PROBLEM REQUIREMENTS. Filter the entries below, keeping every line that has the word "Linux".
═══
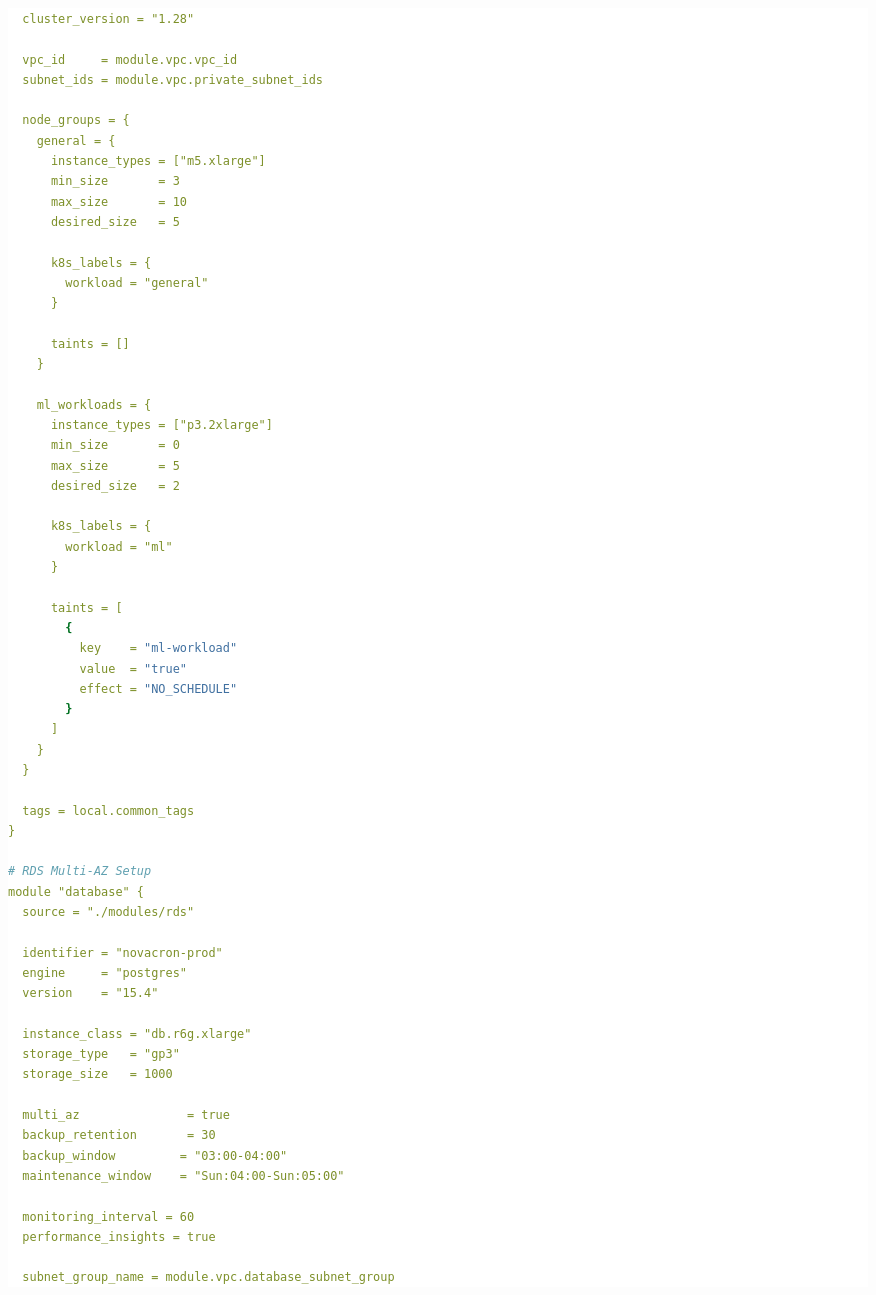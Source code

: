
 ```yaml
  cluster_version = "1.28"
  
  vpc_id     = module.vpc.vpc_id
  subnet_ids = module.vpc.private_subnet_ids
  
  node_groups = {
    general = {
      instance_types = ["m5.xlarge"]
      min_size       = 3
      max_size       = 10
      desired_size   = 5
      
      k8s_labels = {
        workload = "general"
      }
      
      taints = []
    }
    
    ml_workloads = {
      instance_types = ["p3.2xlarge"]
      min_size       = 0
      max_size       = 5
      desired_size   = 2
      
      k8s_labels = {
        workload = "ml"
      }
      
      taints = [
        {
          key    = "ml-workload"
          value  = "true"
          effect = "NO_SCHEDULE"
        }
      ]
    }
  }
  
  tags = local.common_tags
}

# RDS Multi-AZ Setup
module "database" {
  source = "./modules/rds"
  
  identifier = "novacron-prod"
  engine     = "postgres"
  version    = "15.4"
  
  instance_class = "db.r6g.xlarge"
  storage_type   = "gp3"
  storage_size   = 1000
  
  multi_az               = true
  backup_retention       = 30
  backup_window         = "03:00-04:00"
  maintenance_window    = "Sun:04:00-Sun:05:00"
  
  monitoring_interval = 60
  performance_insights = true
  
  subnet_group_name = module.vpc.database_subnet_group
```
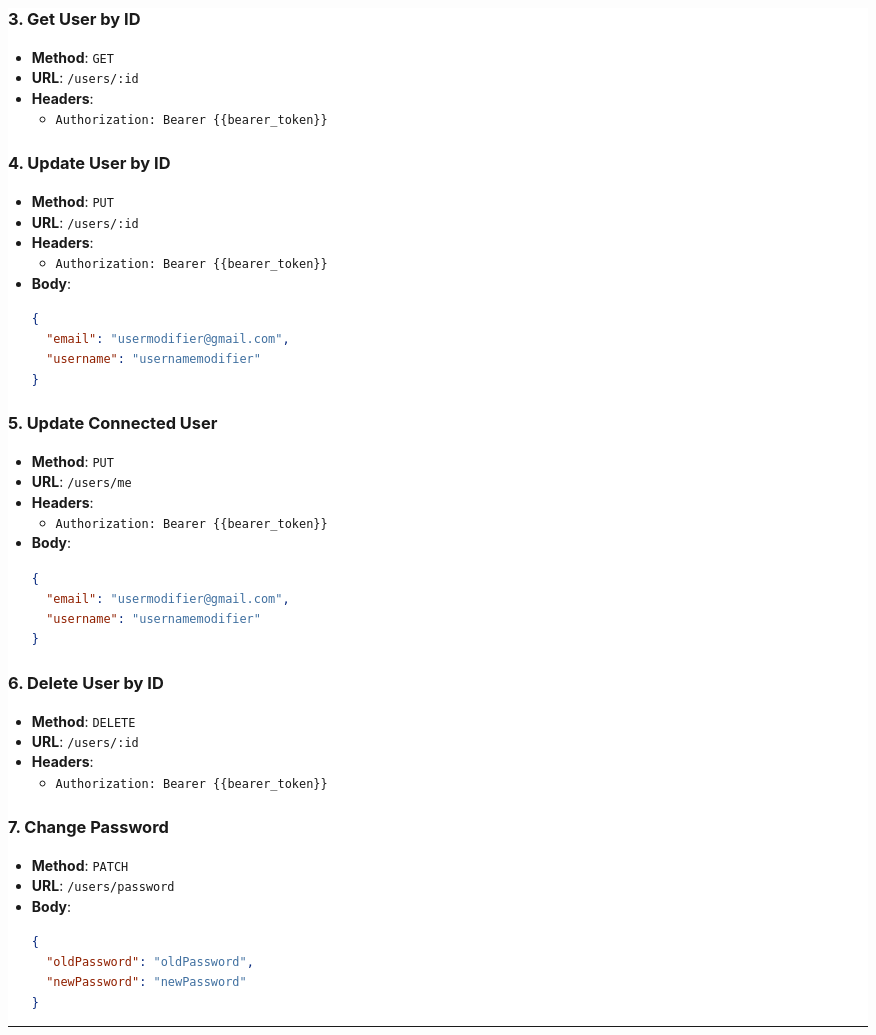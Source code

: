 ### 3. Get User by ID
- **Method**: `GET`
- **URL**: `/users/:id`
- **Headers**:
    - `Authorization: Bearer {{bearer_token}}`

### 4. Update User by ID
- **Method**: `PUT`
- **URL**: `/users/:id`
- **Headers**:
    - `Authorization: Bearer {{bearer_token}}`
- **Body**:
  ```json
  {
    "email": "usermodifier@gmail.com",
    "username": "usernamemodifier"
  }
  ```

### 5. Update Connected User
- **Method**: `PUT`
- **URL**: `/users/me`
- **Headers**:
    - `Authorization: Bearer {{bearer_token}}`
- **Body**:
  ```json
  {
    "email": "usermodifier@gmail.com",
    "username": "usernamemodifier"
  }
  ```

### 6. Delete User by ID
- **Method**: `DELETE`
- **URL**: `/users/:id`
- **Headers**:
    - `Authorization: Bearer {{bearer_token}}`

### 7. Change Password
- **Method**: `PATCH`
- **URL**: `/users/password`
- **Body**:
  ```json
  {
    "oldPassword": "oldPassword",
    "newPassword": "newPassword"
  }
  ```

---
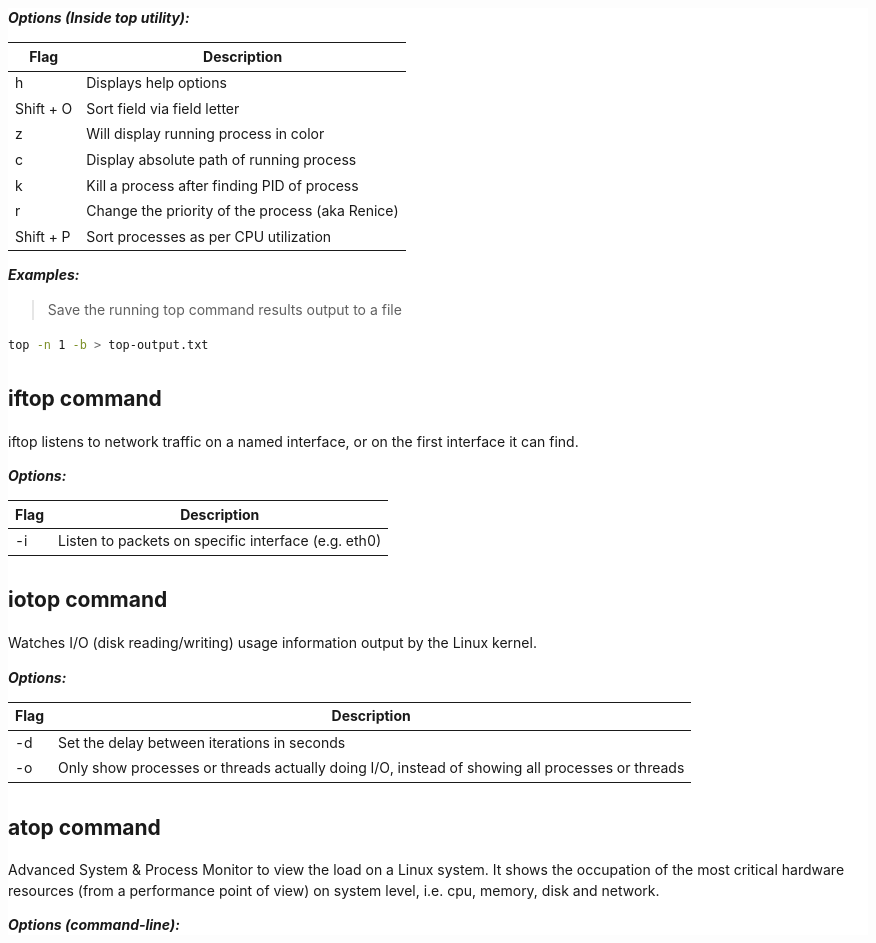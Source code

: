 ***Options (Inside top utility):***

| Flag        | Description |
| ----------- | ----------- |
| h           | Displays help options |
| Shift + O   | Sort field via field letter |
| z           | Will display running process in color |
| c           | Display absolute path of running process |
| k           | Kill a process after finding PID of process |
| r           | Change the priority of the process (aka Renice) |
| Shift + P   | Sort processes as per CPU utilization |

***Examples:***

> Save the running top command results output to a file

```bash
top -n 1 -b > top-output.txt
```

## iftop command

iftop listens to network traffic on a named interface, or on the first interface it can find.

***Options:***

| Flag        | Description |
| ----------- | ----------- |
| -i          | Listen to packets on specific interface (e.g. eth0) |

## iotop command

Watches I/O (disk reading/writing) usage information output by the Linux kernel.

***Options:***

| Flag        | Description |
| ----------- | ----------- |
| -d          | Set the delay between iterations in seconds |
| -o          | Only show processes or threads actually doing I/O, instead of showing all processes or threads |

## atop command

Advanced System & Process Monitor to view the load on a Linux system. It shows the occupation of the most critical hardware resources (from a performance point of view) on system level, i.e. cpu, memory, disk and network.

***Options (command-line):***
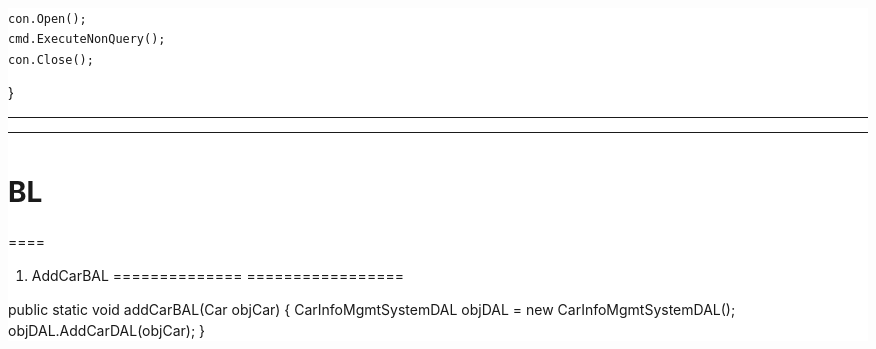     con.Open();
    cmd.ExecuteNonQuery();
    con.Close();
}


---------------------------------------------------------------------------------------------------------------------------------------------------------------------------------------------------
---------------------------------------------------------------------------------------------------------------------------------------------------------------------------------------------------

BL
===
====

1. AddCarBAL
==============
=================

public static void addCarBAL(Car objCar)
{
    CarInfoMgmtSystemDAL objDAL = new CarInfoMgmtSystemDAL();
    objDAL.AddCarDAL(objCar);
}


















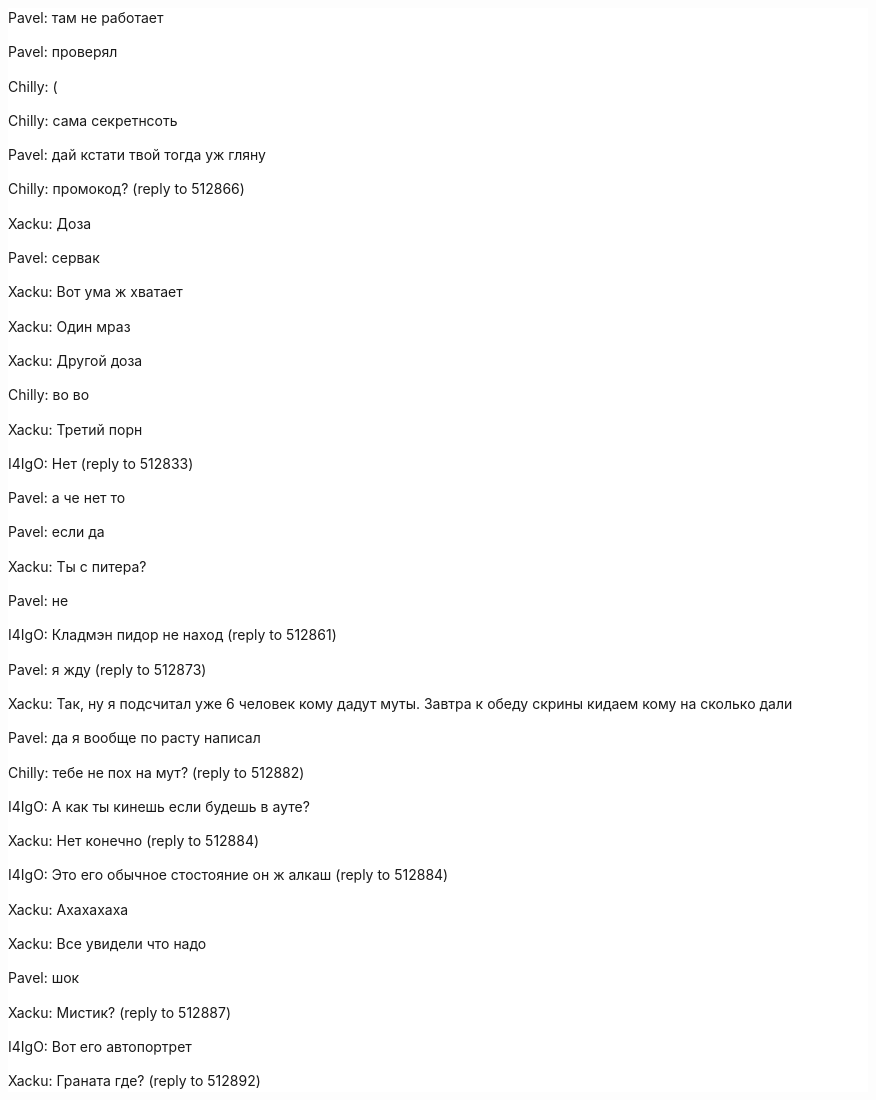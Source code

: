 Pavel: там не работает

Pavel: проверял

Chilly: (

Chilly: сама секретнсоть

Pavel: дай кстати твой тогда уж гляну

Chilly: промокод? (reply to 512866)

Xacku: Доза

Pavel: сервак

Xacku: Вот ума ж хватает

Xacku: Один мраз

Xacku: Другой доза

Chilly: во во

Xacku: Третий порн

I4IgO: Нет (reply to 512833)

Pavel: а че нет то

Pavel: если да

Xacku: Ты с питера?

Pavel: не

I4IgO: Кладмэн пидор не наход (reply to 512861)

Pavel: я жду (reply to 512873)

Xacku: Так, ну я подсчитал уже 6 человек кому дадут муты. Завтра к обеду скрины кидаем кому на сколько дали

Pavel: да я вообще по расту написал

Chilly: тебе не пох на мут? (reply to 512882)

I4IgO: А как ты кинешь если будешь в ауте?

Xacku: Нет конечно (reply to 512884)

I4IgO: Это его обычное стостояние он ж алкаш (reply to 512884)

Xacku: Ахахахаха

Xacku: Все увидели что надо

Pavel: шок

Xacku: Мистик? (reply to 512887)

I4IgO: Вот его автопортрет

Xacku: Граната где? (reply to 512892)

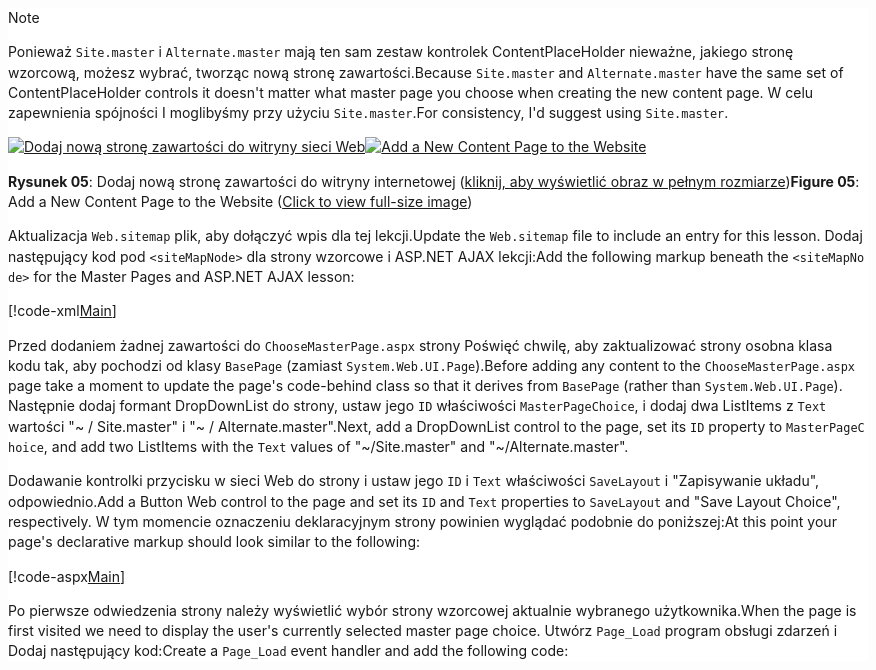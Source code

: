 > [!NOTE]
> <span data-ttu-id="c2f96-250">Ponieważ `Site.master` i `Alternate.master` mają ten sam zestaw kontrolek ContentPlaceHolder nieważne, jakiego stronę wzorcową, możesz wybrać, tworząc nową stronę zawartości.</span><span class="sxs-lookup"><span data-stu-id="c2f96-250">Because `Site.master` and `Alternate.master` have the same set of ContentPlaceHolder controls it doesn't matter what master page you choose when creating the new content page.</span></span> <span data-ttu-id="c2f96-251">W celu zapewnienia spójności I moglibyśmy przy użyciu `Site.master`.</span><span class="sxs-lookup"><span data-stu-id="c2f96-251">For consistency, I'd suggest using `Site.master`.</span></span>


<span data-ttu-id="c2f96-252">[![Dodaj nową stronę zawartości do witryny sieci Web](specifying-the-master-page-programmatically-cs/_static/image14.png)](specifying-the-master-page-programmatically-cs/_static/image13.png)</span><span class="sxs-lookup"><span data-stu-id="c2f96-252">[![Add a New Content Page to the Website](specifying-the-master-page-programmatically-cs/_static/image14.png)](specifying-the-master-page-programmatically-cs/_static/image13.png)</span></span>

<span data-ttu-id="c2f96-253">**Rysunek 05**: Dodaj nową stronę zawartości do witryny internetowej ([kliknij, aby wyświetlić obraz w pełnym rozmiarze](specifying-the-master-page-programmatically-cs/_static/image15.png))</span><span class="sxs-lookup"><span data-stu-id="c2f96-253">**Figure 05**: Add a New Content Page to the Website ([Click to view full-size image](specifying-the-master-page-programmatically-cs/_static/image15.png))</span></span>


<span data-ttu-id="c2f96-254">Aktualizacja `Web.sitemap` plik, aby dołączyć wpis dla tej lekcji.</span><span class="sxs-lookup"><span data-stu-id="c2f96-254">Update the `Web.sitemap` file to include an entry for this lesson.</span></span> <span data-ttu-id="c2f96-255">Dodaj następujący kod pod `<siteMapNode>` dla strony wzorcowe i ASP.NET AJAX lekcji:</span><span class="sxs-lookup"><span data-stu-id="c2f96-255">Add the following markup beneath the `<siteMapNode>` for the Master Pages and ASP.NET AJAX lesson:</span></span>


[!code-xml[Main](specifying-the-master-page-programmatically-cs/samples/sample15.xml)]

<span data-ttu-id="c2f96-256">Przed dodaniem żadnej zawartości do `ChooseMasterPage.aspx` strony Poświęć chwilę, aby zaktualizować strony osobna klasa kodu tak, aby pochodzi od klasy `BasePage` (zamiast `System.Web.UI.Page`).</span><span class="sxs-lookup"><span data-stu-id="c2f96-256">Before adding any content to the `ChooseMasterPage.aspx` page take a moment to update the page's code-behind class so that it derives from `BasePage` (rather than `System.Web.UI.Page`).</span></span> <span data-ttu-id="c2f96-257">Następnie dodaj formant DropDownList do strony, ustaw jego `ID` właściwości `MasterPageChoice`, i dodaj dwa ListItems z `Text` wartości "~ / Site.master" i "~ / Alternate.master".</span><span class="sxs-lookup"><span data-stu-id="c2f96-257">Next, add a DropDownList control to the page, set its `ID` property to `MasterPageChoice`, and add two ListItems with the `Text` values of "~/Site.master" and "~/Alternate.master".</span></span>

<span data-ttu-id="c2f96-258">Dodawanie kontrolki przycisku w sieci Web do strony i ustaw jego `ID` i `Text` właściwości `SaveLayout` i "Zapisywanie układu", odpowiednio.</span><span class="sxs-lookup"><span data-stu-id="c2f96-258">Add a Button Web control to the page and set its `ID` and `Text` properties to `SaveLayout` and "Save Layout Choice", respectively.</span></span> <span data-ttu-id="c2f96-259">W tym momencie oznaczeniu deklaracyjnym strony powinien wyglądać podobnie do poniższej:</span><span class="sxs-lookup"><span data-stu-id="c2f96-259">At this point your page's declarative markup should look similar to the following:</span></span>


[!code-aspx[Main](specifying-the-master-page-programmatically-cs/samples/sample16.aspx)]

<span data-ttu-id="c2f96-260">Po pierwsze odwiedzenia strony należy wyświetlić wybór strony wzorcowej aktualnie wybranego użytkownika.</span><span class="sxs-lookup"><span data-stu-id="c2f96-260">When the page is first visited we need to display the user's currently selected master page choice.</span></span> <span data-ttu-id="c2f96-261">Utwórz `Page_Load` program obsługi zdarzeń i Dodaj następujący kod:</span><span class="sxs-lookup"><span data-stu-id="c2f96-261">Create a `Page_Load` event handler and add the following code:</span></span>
═══
TASK RESULT.
Watches I/O (disk reading/writing) usage information output by the Linux kernel.
Advanced System & Process Monitor to view the load on a Linux system. It shows the occupation of the most critical hardware resources (from a performance point of view) on system level, i.e. cpu, memory, disk and network.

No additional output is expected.